Ethical Guidelines for Recovery Coaches

Ethical Guidelines for Recovery Coaches

Ethical Guidelines for Recovery Coaches

A recovery coach is a professionally trained individual who will be able to offer support in your recovery, share advice, help you make plans for the future, and hold you accountable for taking action. Recovery coaching will help you develop personal goals and make plans to attain them. A recovery coach will develop a coaching plan that is designed to empower you as an individual to achieve your greatest aspirations.

A recovery coach is there for emotional support (love, caring and concern), informational support (provision of health and wellness information and help in acquiring new skills), and instrumental support (concrete assistance in task accomplishment like filling out applications, providing child care, and transportation to support-group meetings.)

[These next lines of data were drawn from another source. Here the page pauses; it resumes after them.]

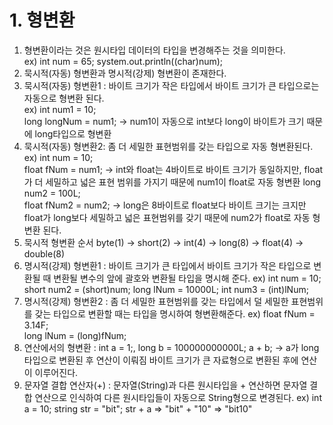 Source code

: # 1. 형변환
1. 형변환이라는 것은 원시타입 데이터의 타입을 변경해주는 것을 의미한다.  
ex) int num = 65;
system.out.println((char)num);
2. 묵시적(자동) 형변환과 명시적(강제) 형변환이 존재한다.
3. 묵시적(자동) 형변환1 : 바이트 크기가 작은 타입에서 바이트 크기가 큰 타입으로는 자동으로 형변환 된다.  
ex) int num1 = 10;  
    long longNum = num1;
    -> num1이 자동으로 int보다 long이 바이트가 크기 때문에 long타입으로 형변환
4. 묵시적(자동) 형변환2: 좀 더 세밀한 표현범위를 갖는 타입으로 자동 형변환된다.  
ex) int num = 10;  
float fNum = num1; -> int와 float는 4바이트로 바이트 크기가 동일하지만, float가 더 세밀하고 넓은 표현 범위를 가지기 때문에 num1이 float로 자동 형변환
long num2 = 100L;  
float fNum2 = num2; -> long은 8바이트로 float보다 바이트 크기는 크지만 float가 long보다 세밀하고 넓은 표현범위를 갖기 때문에 num2가 float로 자동 형변환 된다.
5. 묵시적 형변환 순서
byte(1) -> short(2) -> int(4) -> long(8) -> float(4) -> double(8)
6. 명시적(강제) 형변환1 : 바이트 크기가 큰 타입에서 바이트 크기가 작은 타입으로 변환될 때 변환될 변수의 앞에 괄호와 변환될 타입을 명시해 준다.
ex) int num = 10;
short num2 = (short)num;
long lNum = 10000L;
int num3 = (int)lNum;
7. 명시적(강제) 형변환2 : 좀 더 세밀한 표현범위를 갖는 타입에서 덜 세밀한 표현범위를 갖는 타입으로 변환할 때는 타입을 명시하여 형변환해준다.
ex) float fNum = 3.14F;  
long lNum = (long)fNum;
8. 연산에서의 형변환 : int a = 1;, long b = 100000000000L;
a + b; -> a가 long타입으로 변환된 후 연산이 이뤄짐
바이트 크기가 큰 자료형으로 변환된 후에 연산이 이루어진다.
9. 문자열 결합 연산자(+) : 문자열(String)과 다른 원시타입을 + 연산하면 문자열 결합 연산으로 인식하여 다른 원시타입들이 자동으로 String형으로 변경된다.
ex) int a = 10;
    string str = "bit";
    str + a => "bit" + "10" => "bit10" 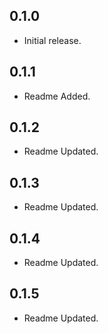 ## 0.1.0

* Initial release.

## 0.1.1

* Readme Added.

## 0.1.2

* Readme Updated.

## 0.1.3

* Readme Updated.

## 0.1.4

* Readme Updated.

## 0.1.5

* Readme Updated. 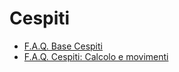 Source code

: # Cespiti
- [F.A.Q. Base Cespiti](Sorgenti/FAQ/TA/B£AMO/A5BASE.md)
- [F.A.Q. Cespiti&#x3a; Calcolo e movimenti](Sorgenti/FAQ/TA/B£AMO/A5CAMO.md)
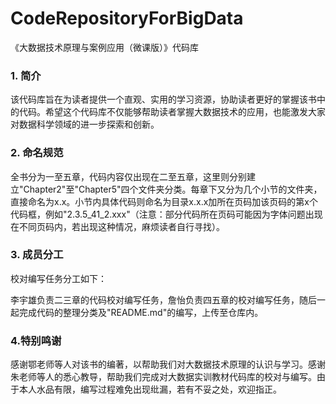 # CodeRepositoryForBigData
《大数据技术原理与案例应用（微课版）》代码库

### 1. 简介
该代码库旨在为读者提供一个直观、实用的学习资源，协助读者更好的掌握该书中的代码。希望这个代码库不仅能够帮助读者掌握大数据技术的应用，也能激发大家对数据科学领域的进一步探索和创新。
### 2. 命名规范
全书分为一至五章，代码内容仅出现在二至五章，这里则分别建立"Chapter2"至"Chapter5"四个文件夹分类。每章下又分为几个小节的文件夹，直接命名为x.x。小节内具体代码则命名为目录x.x.x加所在页码加该页码的第x个代码框，例如"2.3.5_41_2.xxx"（注意：部分代码所在页码可能因为字体问题出现在不同页码内，若出现这种情况，麻烦读者自行寻找）。
### 3. 成员分工
校对编写任务分工如下：

李宇雄负责二三章的代码校对编写任务，詹怡负责四五章的校对编写任务，随后一起完成代码的整理分类及"README.md"的编写，上传至仓库内。
### 4.特别鸣谢
感谢鄂老师等人对该书的编著，以帮助我们对大数据技术原理的认识与学习。感谢朱老师等人的悉心教导，帮助我们完成对大数据实训教材代码库的校对与编写。由于本人水品有限，编写过程难免出现纰漏，若有不妥之处，欢迎指正。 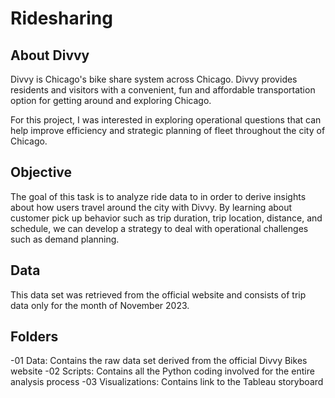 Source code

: # Ridesharing

## About Divvy
Divvy is Chicago's bike share system across Chicago. Divvy provides residents and visitors with a convenient, fun and affordable transportation option for getting around and exploring Chicago.

For this project, I was interested in exploring operational questions that can help improve efficiency and strategic planning of fleet throughout the city of Chicago. 

## Objective
The goal of this task is to analyze ride data to in order to derive insights about how users travel around the city with Divvy. By learning about customer pick up behavior such as trip duration, trip location, distance, and schedule, we can develop a strategy to deal with operational challenges such as demand planning. 

## Data 
This data set was retrieved from the official website and consists of trip data only for the month of November 2023. 

## Folders
-01 Data: Contains the raw data set derived from the official Divvy Bikes website
-02 Scripts: Contains all the Python coding involved for the entire analysis process
-03 Visualizations: Contains link to the Tableau storyboard
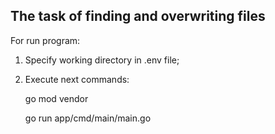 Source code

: The task of finding and overwriting files
-------

For run program:

1) Specify working directory in .env file;

2) Execute next commands:


    go mod vendor

    go run app/cmd/main/main.go

  
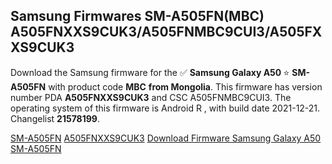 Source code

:<h2>Samsung Firmwares SM-A505FN(MBC) A505FNXXS9CUK3/A505FNMBC9CUI3/A505FXXS9CUK3</h2>
Download the Samsung firmware for the ✅ <strong>Samsung Galaxy A50 </strong> ⭐ <strong>SM-A505FN</strong> with product code <strong>MBC</strong> <strong> from Mongolia</strong>. This firmware has version number PDA <strong>A505FNXXS9CUK3</strong> and CSC A505FNMBC9CUI3. The operating system of this firmware is Android R , with build date 2021-12-21. Changelist <strong>21578199</strong>.

[SM-A505FN](https://samfirm.shop/samsung/model/SM-A505FN)
[A505FNXXS9CUK3](https://samfirm.shop/samsung/pda/A505FNXXS9CUK3)
[Download Firmware Samsung Galaxy A50 SM-A505FN](https://samfirm.shop/samsung/firmware/484215)
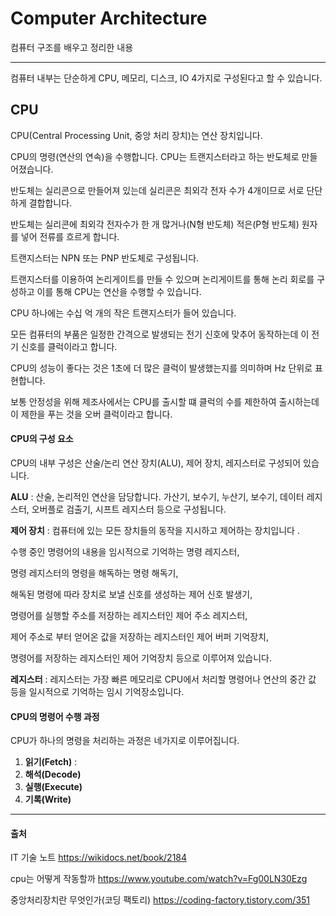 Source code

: # Computer Architecture
컴퓨터 구조를 배우고 정리한 내용

---

컴퓨터 내부는 단순하게 CPU, 메모리, 디스크, IO 4가지로 구성된다고 할 수 있습니다.

## CPU

CPU(Central Processing Unit, 중앙 처리 장치)는 연산 장치입니다. 

CPU의 명령(연산의 연속)을 수행합니다. CPU는 트랜지스터라고 하는 반도체로 만들어졌습니다. 

반도체는 실리콘으로 만들어져 있는데 실리콘은 최외각 전자 수가 4개이므로 서로 단단하게 결합합니다. 

반도체는 실리콘에 최외각 전자수가 한 개 많거나(N형 반도체) 적은(P형 반도체) 원자를 넣어 전류를 흐르게 합니다. 

트랜지스터는 NPN 또는 PNP 반도체로 구성됩니다. 

트랜지스터를 이용하여 논리게이트를 만들 수 있으며 논리게이트를 통해 논리 회로를 구성하고 이를 통해 CPU는 연산을 수행할 수 있습니다. 

CPU 하나에는 수십 억 개의 작은 트랜지스터가 들어 있습니다.  

모든 컴퓨터의 부품은 일정한 간격으로 발생되는 전기 신호에 맞추어 동작하는데 이 전기 신호를 클럭이라고 합니다. 

CPU의 성능이 좋다는 것은 1초에 더 많은 클럭이 발생했는지를 의미하며 Hz 단위로 표현합니다. 

보통 안정성을 위해 제조사에서는 CPU를 출시할 떄 클럭의 수를 제한하여 출시하는데 이 제한을 푸는 것을 오버 클럭이라고 합니다.

#### CPU의 구성 요소

CPU의 내부 구성은 산술/논리 연산 장치(ALU), 제어 장치, 레지스터로 구성되어 있습니다.

**ALU** : 산술, 논리적인 연산을 담당합니다. 가산기, 보수기, 누산기, 보수기, 데이터 레지스터, 오버플로 검출기, 시프트 레지스터 등으로 구성됩니다.

**제어 장치** : 컴퓨터에 있는 모든 장치들의 동작을 지시하고 제어하는 장치입니다 . 

수행 중인 명령어의 내용을 임시적으로 기억하는 명령 레지스터, 

명령 레지스터의 명령을 해독하는 명령 해독기, 

해독된 명령에 따라 장치로 보낼 신호를 생성하는 제어 신호 발생기, 

명령어를 실행할 주소를 저장하는 레지스터인 제어 주소 레지스터, 

제어 주소로 부터 얻어온 값을 저장하는 레지스터인 제어 버퍼 기억장치, 

명령어를 저장하는 레지스터인 제어 기억장치 등으로 이루어져 있습니다.

**레지스터** : 레지스터는 가장 빠른 메모리로 CPU에서 처리할 명령어나 연산의 중간 값 등을 일시적으로 기억하는 임시 기억장소입니다.

#### CPU의 명령어 수행 과정

CPU가 하나의 명령을 처리하는 과정은 네가지로 이루어집니다.

1) **읽기(Fetch)** :
2) **해석(Decode)**
3) **실행(Execute)**
4) **기록(Write)**

---

#### 출처

IT 기술 노트  https://wikidocs.net/book/2184

cpu는 어떻게 작동할까 https://www.youtube.com/watch?v=Fg00LN30Ezg

중앙처리장치란 무엇인가(코딩 팩토리) https://coding-factory.tistory.com/351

Ethical Guidelines for Recovery Coaches: Boundaries

Setting boundaries is an important part of the ethical guidelines for recovery coaches.  A recovery coach is not a sponsor, a therapist, a nurse, or a priest. They should not engage in any activity that would normally be undertaken by one of these people.  For example, a recovery coach should not take you through the steps, diagnose you with a psychological or medical disorder, or promote a particular religion. Setting and maintaining these boundaries is an important part of recovery coaching.

Ethical Guidelines for Recovery Coaches: Confidentiality

One of the ethical guidelines for recovery coaches is confidentiality. While working with a client or at any time after, confidential information should never be disclosed to outsiders except with the client’s written authorization or as allowed under Federal and state law. A recovery coach must never use or permit others to use a client’s information for the purpose of making a profit or for furthering a private interest.

Ethical Guidelines for Recovery Coaches: Personal Conflicts

A recovery coach should not have a client who is a close family member, close friends, or business acquaintance. Nor should a recovery coach take part in any treatment plan for someone who is a close family member, close friend, or business acquaintance. Also, it is in violation of the ethical guidelines of recovery coaches to start up a personal relationship with their client, especially a sexual relationship. Friendships may develop within the context of recovery coaching, but there is one thing that distinguishes the recovery coach relationship from other social relationships, and that is the service dimension of that relationship. This means that recovery coaching relationships are not fully reciprocal, whereas friendships are. The focus should be on the needs of the person being coached.

Ethical Guidelines For Recovery Coaches: Conflict of interest

Recovery coaches tend to be involved in the outside recovery community as well. They may have friends in recovery that their client also knows. They may own a sober house in the area. In these cases, it is important to identify and avoid conflicts of interest. For example, if a client tells a recovery coach something about someone the recovery coach knows personally, they should keep the confidentiality of the client. A recovery coach also shouldn’t refer clients to an outside business venture.